Mar 01, 2018

Outcome of SEBI meeting held on March 28, 2018

In its meeting held on March 28, 2018, SEBI accepted the recommendations of the Kotak Committee on Corporate Governance (‘Committee’) along with certain other proposals discussed. Set out below are some of the key proposals:

i. (a) Reduction in the maximum number of listed entity directorships from 10 to (x) eight by April 1, 2019, and (y) seven by April 1, 2020; (b) expanding the eligibility criteria for independent directors; (c) disclosure of utilization of funds from qualified institutional placement or preferential issue; (d) separation of chief executive officer/managing director and chairperson (to be initially made applicable to the top 500 listed entities by market capitalization with effect from April 1, 2020); (e) enhancing the role of the audit committee, nomination and remuneration committee and the risk management committee; (f) strengthening the disclosures pertaining to related party transactions and related parties being permitted to vote against such transactions; (g) enhancing the obligations on listed entities with respect to subsidiaries; and (h) shareholder approval (majority of minority) for royalty/brand payments to related party exceeding 2% of consolidated turnover.

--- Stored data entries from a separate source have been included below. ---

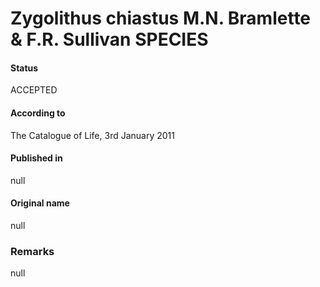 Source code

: Zygolithus chiastus M.N. Bramlette & F.R. Sullivan SPECIES
=======

#### Status
ACCEPTED

#### According to
The Catalogue of Life, 3rd January 2011

#### Published in
null

#### Original name
null

### Remarks
null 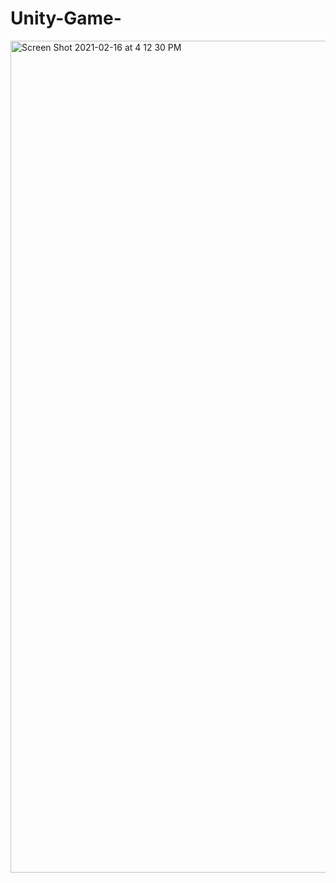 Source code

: # Unity-Game-


<img width="1331" alt="Screen Shot 2021-02-16 at 4 12 30 PM" src="https://user-images.githubusercontent.com/63209579/108122090-c691ee80-7071-11eb-913a-174d0de64d97.png">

ii. Certain amendments to SEBI (Alternative Investment Funds) Regulations, 2012, with respect to ‘Angel Funds’: (i) Maximum investment amount in venture capital undertakings by an angel fund has been increased from Rs. 5 crores to Rs. 10 crores (approx. US$ 750,000 to US$ 1.5 million); (ii) mandatory minimum corpus of an angel fund has been reduced to Rs. 5 crores (approx. US$ 750,000); and (iii) provisions of the Companies Act have been made applicable to an angel fund, if formed as a company.

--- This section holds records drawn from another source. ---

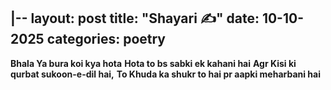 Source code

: |--
layout: post
title: "Shayari ✍️"
date: 10-10-2025
categories: poetry
---

**Bhala Ya bura koi kya hota** 
**Hota to bs sabki ek kahani hai**
**Agr Kisi ki qurbat sukoon-e-dil hai,**
**To Khuda ka shukr to hai pr aapki meharbani hai**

iii. Revision of the existing framework for non-compliance of the listing regulations by listed companies, inter alia, empowering the stock exchanges to freeze the shareholding of the promoter and promoter group in a non-compliant entity along with their shareholding in other securities. SEBI is empowered to order suspension if the non-compliance persists.

iv. Undertaking a public consultation process for a review of the SEBI (Buy-back of Securities) Regulations, 1998 and the Takeover Regulations and inviting comments from stakeholders in relation to compliance with various SEBI regulations by listed entities subject to the corporate insolvency resolution process under the IBC.